- Data section -
────────────────

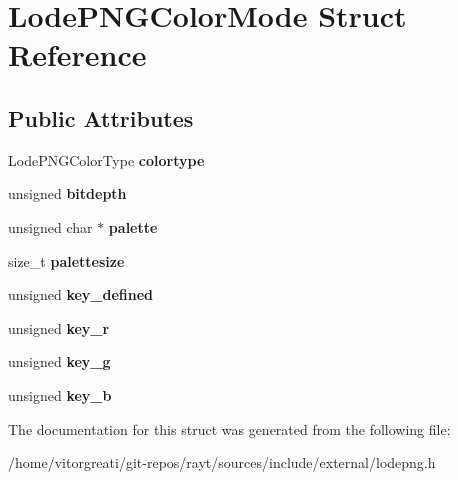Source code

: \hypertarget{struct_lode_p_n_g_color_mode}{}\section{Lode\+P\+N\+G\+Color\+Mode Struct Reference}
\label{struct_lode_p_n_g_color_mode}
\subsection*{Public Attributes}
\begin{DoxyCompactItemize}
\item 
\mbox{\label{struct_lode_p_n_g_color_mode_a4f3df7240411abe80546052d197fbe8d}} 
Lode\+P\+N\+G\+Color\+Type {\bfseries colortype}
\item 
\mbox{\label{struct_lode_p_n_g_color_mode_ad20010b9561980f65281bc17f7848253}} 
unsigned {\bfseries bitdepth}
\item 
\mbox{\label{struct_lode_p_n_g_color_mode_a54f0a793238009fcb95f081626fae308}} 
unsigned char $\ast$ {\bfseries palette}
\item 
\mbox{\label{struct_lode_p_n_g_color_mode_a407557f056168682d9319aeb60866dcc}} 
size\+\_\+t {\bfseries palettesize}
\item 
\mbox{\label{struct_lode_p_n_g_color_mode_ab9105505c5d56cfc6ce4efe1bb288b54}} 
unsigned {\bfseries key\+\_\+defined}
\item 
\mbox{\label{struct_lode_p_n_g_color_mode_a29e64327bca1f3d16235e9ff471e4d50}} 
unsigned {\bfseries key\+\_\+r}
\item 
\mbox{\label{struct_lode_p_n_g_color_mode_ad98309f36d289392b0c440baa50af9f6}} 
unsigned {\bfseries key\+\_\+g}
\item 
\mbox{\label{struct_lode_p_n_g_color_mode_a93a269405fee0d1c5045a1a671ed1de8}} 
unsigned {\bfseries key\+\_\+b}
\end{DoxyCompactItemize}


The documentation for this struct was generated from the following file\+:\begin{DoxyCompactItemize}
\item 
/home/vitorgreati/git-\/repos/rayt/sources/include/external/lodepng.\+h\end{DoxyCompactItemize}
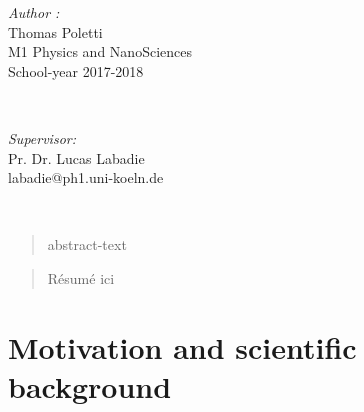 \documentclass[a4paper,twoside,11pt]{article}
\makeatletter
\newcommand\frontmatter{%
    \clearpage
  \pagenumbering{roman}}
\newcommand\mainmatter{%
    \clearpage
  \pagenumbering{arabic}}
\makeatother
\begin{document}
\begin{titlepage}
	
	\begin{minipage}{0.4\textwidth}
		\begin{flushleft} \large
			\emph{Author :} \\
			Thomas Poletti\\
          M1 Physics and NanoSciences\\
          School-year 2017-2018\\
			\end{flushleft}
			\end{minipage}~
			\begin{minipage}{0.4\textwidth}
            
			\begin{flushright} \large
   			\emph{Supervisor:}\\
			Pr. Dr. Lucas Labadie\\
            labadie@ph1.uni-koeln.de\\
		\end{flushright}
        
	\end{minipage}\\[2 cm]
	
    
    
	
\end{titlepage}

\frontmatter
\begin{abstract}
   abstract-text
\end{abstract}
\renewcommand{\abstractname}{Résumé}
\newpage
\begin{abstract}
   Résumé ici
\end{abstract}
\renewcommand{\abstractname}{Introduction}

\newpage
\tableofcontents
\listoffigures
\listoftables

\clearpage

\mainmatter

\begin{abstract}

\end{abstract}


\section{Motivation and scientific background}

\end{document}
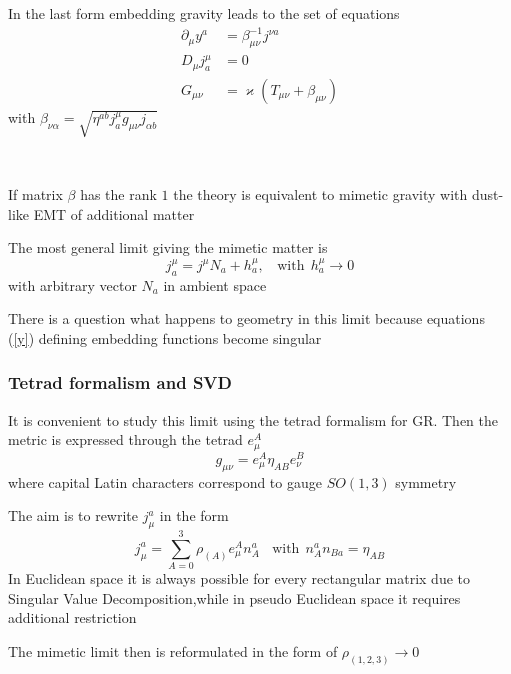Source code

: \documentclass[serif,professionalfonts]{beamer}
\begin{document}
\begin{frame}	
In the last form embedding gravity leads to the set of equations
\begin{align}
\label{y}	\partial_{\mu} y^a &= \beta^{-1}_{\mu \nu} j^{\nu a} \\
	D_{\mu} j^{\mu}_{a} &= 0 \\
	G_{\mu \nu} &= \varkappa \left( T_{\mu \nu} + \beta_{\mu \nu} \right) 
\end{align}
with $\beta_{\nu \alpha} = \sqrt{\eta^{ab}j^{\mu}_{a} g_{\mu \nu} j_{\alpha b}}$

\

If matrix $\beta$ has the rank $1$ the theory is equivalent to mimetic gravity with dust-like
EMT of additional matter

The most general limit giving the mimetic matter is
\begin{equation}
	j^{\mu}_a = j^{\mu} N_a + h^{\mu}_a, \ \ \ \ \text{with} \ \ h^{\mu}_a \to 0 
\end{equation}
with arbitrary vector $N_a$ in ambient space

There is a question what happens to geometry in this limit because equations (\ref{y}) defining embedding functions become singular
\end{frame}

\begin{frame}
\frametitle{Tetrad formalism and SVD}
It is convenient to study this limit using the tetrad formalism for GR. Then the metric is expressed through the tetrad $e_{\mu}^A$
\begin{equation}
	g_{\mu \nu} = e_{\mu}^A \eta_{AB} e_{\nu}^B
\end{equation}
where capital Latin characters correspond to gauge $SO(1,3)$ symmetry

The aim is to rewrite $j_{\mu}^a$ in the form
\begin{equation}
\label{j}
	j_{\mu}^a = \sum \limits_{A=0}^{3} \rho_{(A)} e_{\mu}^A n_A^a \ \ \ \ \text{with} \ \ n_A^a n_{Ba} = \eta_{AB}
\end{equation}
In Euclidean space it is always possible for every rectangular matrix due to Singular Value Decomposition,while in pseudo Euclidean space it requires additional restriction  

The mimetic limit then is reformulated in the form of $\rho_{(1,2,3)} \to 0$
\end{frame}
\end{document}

────────────────

- What is being asked -
Retype every entry word for word, but do not carry over the pictures.

- Result -
Source code

: \hypertarget{struct_lode_p_n_g_color_mode}{}\section{Lode\+P\+N\+G\+Color\+Mode Struct Reference}
\label{struct_lode_p_n_g_color_mode}
\subsection*{Public Attributes}
\begin{DoxyCompactItemize}
\item 
\mbox{\label{struct_lode_p_n_g_color_mode_a4f3df7240411abe80546052d197fbe8d}} 
Lode\+P\+N\+G\+Color\+Type {\bfseries colortype}
\item 
\mbox{\label{struct_lode_p_n_g_color_mode_ad20010b9561980f65281bc17f7848253}} 
unsigned {\bfseries bitdepth}
\item 
\mbox{\label{struct_lode_p_n_g_color_mode_a54f0a793238009fcb95f081626fae308}} 
unsigned char $\ast$ {\bfseries palette}
\item 
\mbox{\label{struct_lode_p_n_g_color_mode_a407557f056168682d9319aeb60866dcc}} 
size\+\_\+t {\bfseries palettesize}
\item 
\mbox{\label{struct_lode_p_n_g_color_mode_ab9105505c5d56cfc6ce4efe1bb288b54}} 
unsigned {\bfseries key\+\_\+defined}
\item 
\mbox{\label{struct_lode_p_n_g_color_mode_a29e64327bca1f3d16235e9ff471e4d50}} 
unsigned {\bfseries key\+\_\+r}
\item 
\mbox{\label{struct_lode_p_n_g_color_mode_ad98309f36d289392b0c440baa50af9f6}} 
unsigned {\bfseries key\+\_\+g}
\item 
\mbox{\label{struct_lode_p_n_g_color_mode_a93a269405fee0d1c5045a1a671ed1de8}} 
unsigned {\bfseries key\+\_\+b}
\end{DoxyCompactItemize}


The documentation for this struct was generated from the following file\+:\begin{DoxyCompactItemize}
\item 
/home/vitorgreati/git-\/repos/rayt/sources/include/external/lodepng.\+h\end{DoxyCompactItemize}
 \documentclass[a4paper,twoside,11pt]{article}
\makeatletter
\newcommand\frontmatter{%
    \clearpage
  \pagenumbering{roman}}
\newcommand\mainmatter{%
    \clearpage
  \pagenumbering{arabic}}
\makeatother
\begin{document}
\begin{titlepage}
	
	\begin{minipage}{0.4\textwidth}
		\begin{flushleft} \large
			\emph{Author :} \\
			Thomas Poletti\\
          M1 Physics and NanoSciences\\
          School-year 2017-2018\\
			\end{flushleft}
			\end{minipage}~
			\begin{minipage}{0.4\textwidth}
            
			\begin{flushright} \large
   			\emph{Supervisor:}\\
			Pr. Dr. Lucas Labadie\\
            labadie@ph1.uni-koeln.de\\
		\end{flushright}
        
	\end{minipage}\\[2 cm]
	
    
    
	
\end{titlepage}

\frontmatter
\begin{abstract}
   abstract-text
\end{abstract}
\renewcommand{\abstractname}{Résumé}
\newpage
\begin{abstract}
   Résumé ici
\end{abstract}
\renewcommand{\abstractname}{Introduction}

\newpage
\tableofcontents
\listoffigures
\listoftables

\clearpage

\mainmatter

\begin{abstract}

\end{abstract}


\section{Motivation and scientific background}

\end{document}
Source code

: \documentclass[serif,professionalfonts]{beamer}
\begin{document}
\begin{frame}	
In the last form embedding gravity leads to the set of equations
\begin{align}
\label{y}	\partial_{\mu} y^a &= \beta^{-1}_{\mu \nu} j^{\nu a} \\
	D_{\mu} j^{\mu}_{a} &= 0 \\
	G_{\mu \nu} &= \varkappa \left( T_{\mu \nu} + \beta_{\mu \nu} \right) 
\end{align}
with $\beta_{\nu \alpha} = \sqrt{\eta^{ab}j^{\mu}_{a} g_{\mu \nu} j_{\alpha b}}$

\

If matrix $\beta$ has the rank $1$ the theory is equivalent to mimetic gravity with dust-like
EMT of additional matter

The most general limit giving the mimetic matter is
\begin{equation}
	j^{\mu}_a = j^{\mu} N_a + h^{\mu}_a, \ \ \ \ \text{with} \ \ h^{\mu}_a \to 0 
\end{equation}
with arbitrary vector $N_a$ in ambient space

There is a question what happens to geometry in this limit because equations (\ref{y}) defining embedding functions become singular
\end{frame}

\begin{frame}
\frametitle{Tetrad formalism and SVD}
It is convenient to study this limit using the tetrad formalism for GR. Then the metric is expressed through the tetrad $e_{\mu}^A$
\begin{equation}
	g_{\mu \nu} = e_{\mu}^A \eta_{AB} e_{\nu}^B
\end{equation}
where capital Latin characters correspond to gauge $SO(1,3)$ symmetry

The aim is to rewrite $j_{\mu}^a$ in the form
\begin{equation}
\label{j}
	j_{\mu}^a = \sum \limits_{A=0}^{3} \rho_{(A)} e_{\mu}^A n_A^a \ \ \ \ \text{with} \ \ n_A^a n_{Ba} = \eta_{AB}
\end{equation}
In Euclidean space it is always possible for every rectangular matrix due to Singular Value Decomposition,while in pseudo Euclidean space it requires additional restriction  

The mimetic limit then is reformulated in the form of $\rho_{(1,2,3)} \to 0$
\end{frame}
\end{document}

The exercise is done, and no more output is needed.